この映画、よくある余命残りわずかの主人公が人生を振り返りながら終わりと向き合っていく感動ストーリー、を期待して観ちゃ駄目ですね。むしろ対極の存在だと思います。人生そんなに甘くねーぞ、とこれでもかというくらい叩きつけられます。
そういった意味で期待を裏切られて良かったです。

観終わった時、最初に思ったのは「リチャードの言ってることなんも響かなっ!!!」です。何この映画、薄っ!って。

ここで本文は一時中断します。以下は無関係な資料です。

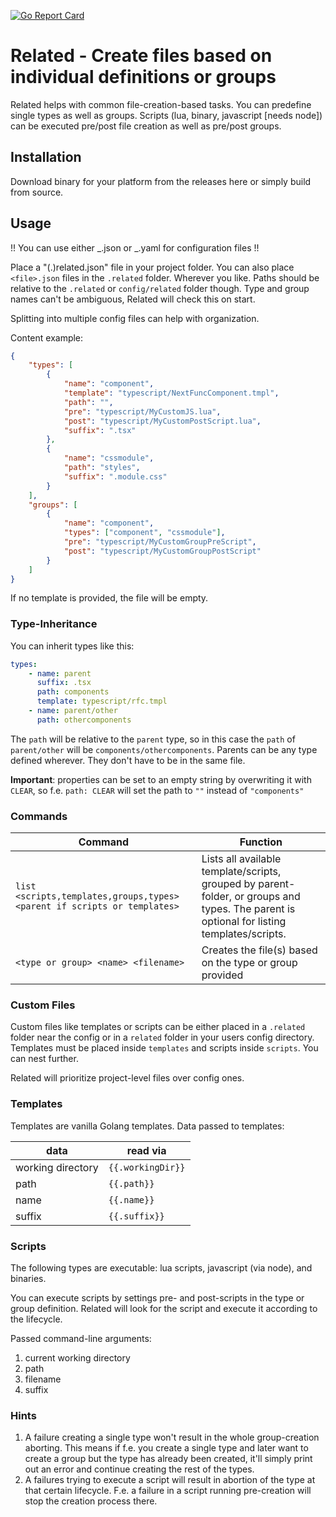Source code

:[![Go Report Card](https://goreportcard.com/badge/github.com/abenz1267/related)](https://goreportcard.com/report/github.com/abenz1267/related)

# Related - Create files based on individual definitions or groups

Related helps with common file-creation-based tasks. You can predefine single types as well as groups. Scripts (lua, binary, javascript [needs node]) can be executed pre/post file creation as well as pre/post groups.

## Installation

Download binary for your platform from the releases here or simply build from source.

## Usage

!! You can use either _.json or _.yaml for configuration files !!

Place a "(.)related.json" file in your project folder. You can also place `<file>.json` files in the `.related` folder. Wherever you like. Paths should be relative to the `.related` or `config/related` folder though. Type and group names can't be ambiguous, Related will check this on start.

Splitting into multiple config files can help with organization.

Content example:

```json
{
    "types": [
        {
            "name": "component",
            "template": "typescript/NextFuncComponent.tmpl",
            "path": "",
            "pre": "typescript/MyCustomJS.lua",
            "post": "typescript/MyCustomPostScript.lua",
            "suffix": ".tsx"
        },
        {
            "name": "cssmodule",
            "path": "styles",
            "suffix": ".module.css"
        }
    ],
    "groups": [
        {
            "name": "component",
            "types": ["component", "cssmodule"],
            "pre": "typescript/MyCustomGroupPreScript",
            "post": "typescript/MyCustomGroupPostScript"
        }
    ]
}
```

If no template is provided, the file will be empty.

### Type-Inheritance

You can inherit types like this:

```yaml
types:
    - name: parent
      suffix: .tsx
      path: components
      template: typescript/rfc.tmpl
    - name: parent/other
      path: othercomponents
```

The `path` will be relative to the `parent` type, so in this case the `path` of `parent/other` will be `components/othercomponents`.
Parents can be any type defined wherever. They don't have to be in the same file.

**Important**: properties can be set to an empty string by overwriting it with `CLEAR`, so f.e. `path: CLEAR` will set the path to `""` instead of `"components"`

### Commands

| Command                                                                  | Function                                                                                                                                   |
| ------------------------------------------------------------------------ | ------------------------------------------------------------------------------------------------------------------------------------------ |
| `list <scripts,templates,groups,types> <parent if scripts or templates>` | Lists all available template/scripts, grouped by parent-folder, or groups and types. The parent is optional for listing templates/scripts. |
| `<type or group> <name> <filename>`                                      | Creates the file(s) based on the type or group provided                                                                                    |

### Custom Files

Custom files like templates or scripts can be either placed in a `.related` folder near the config or in a `related` folder in your users config directory. Templates must be placed inside `templates` and scripts inside `scripts`. You can nest further.

Related will prioritize project-level files over config ones.

### Templates

Templates are vanilla Golang templates. Data passed to templates:

| data              | read via          |
| ----------------- | ----------------- |
| working directory | `{{.workingDir}}` |
| path              | `{{.path}}`       |
| name              | `{{.name}}`       |
| suffix            | `{{.suffix}}`     |

### Scripts

The following types are executable: lua scripts, javascript (via node), and binaries.

You can execute scripts by settings pre- and post-scripts in the type or group definition. Related will look for the script and execute it according to the lifecycle.

Passed command-line arguments:

1. current working directory
2. path
3. filename
4. suffix

### Hints

1. A failure creating a single type won't result in the whole group-creation aborting. This means if f.e. you create a single type and later want to create a group but the type has already been created, it'll simply print out an error and continue creating the rest of the types.
2. A failures trying to execute a script will result in abortion of the type at that certain lifecycle. F.e. a failure in a script running pre-creation will stop the creation process there.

でもこれもよく考えると意図されている事なんですが、そのバランスがめちゃくちゃ秀逸です。そこに本作のメッセージがギュッと詰まっていると思います。
以下感想を踏まえた私なりの解釈。

今作の特徴としてまず、リチャードの過去を徹底的に描かない事が挙げられると思います。リチャードが英文学の教授って事と、そこそこ稼いでいそうだという事くらいしか観ている我々は分かりません。どのような経歴があって今のポジションにいるのか、とか妻との出会いであるとかそう言った話は全く描かれません。他の登場人物とのやり取りにおいても基本的に焦点に当たるのは余命宣告後の話なので、会話の中でリチャードの過去を深く知る事もありません。なので視聴者からすると、「なんか経歴はありそうだけど、中身はよく分からないただのイケおじ」止まりなんです。周りの人間が彼をどう評価しているかも基本的には分かりません。基本的には余命宣告後の彼に対する評価になります。
だから彼に対してなかなか感情移入ができません。ジョニーデップという事以外は。笑

そしてそれがなんだからよく分からないまま最後まで続きます。なので色々と死と向き合う事で気付いたり悟った事をツラツラと色々語るのですがイマイチ響きません。どんな人間なのかをあんまり知らないから。深みがないから。

そして「これが現実だわな…」と悟る訳です。

それが今作の最大のメッセージなのではないかな、と思います。

作中にもそういう登場人物の配置があります。印象的なのは彼の講義を受けると決めた数人の学生達。講義の場面は多く出てきますが、リチャードと学生達の絆が深まっていく様子を詳細に描いている訳ではありません。当然彼の実力に感化されたり個人の利益で親密になる生徒も出てきますが、そこはあまり重要ではありません。結局半ば投げやりな講義を1学期受けた生徒の中には、最後のリチャードの渾身の人生講義に対して、「それだけ?」と漏らす生徒がいました。

これが現実ですよ、と。

つまり時すでに遅しなのです。人生が残り僅かだと知る。そこから今までの人生を振り返り後悔し何かをしようとしても成し遂げられる事は少ないという事なのです。痛烈な現実です

だからそうなる前にしっかりと人生を生きておこう、と。
ただ生きているだけじゃなくて、しっかり存在しよう、と。

後悔、後に立たず。
それに気付いたリチャードは色々と語りかけます。
それがどれだけの人に本当の意味で伝わったでしょうか。

それも含めて、生き様って難しいな、と考えさせられました。1日1日を大切に生きていきましょう。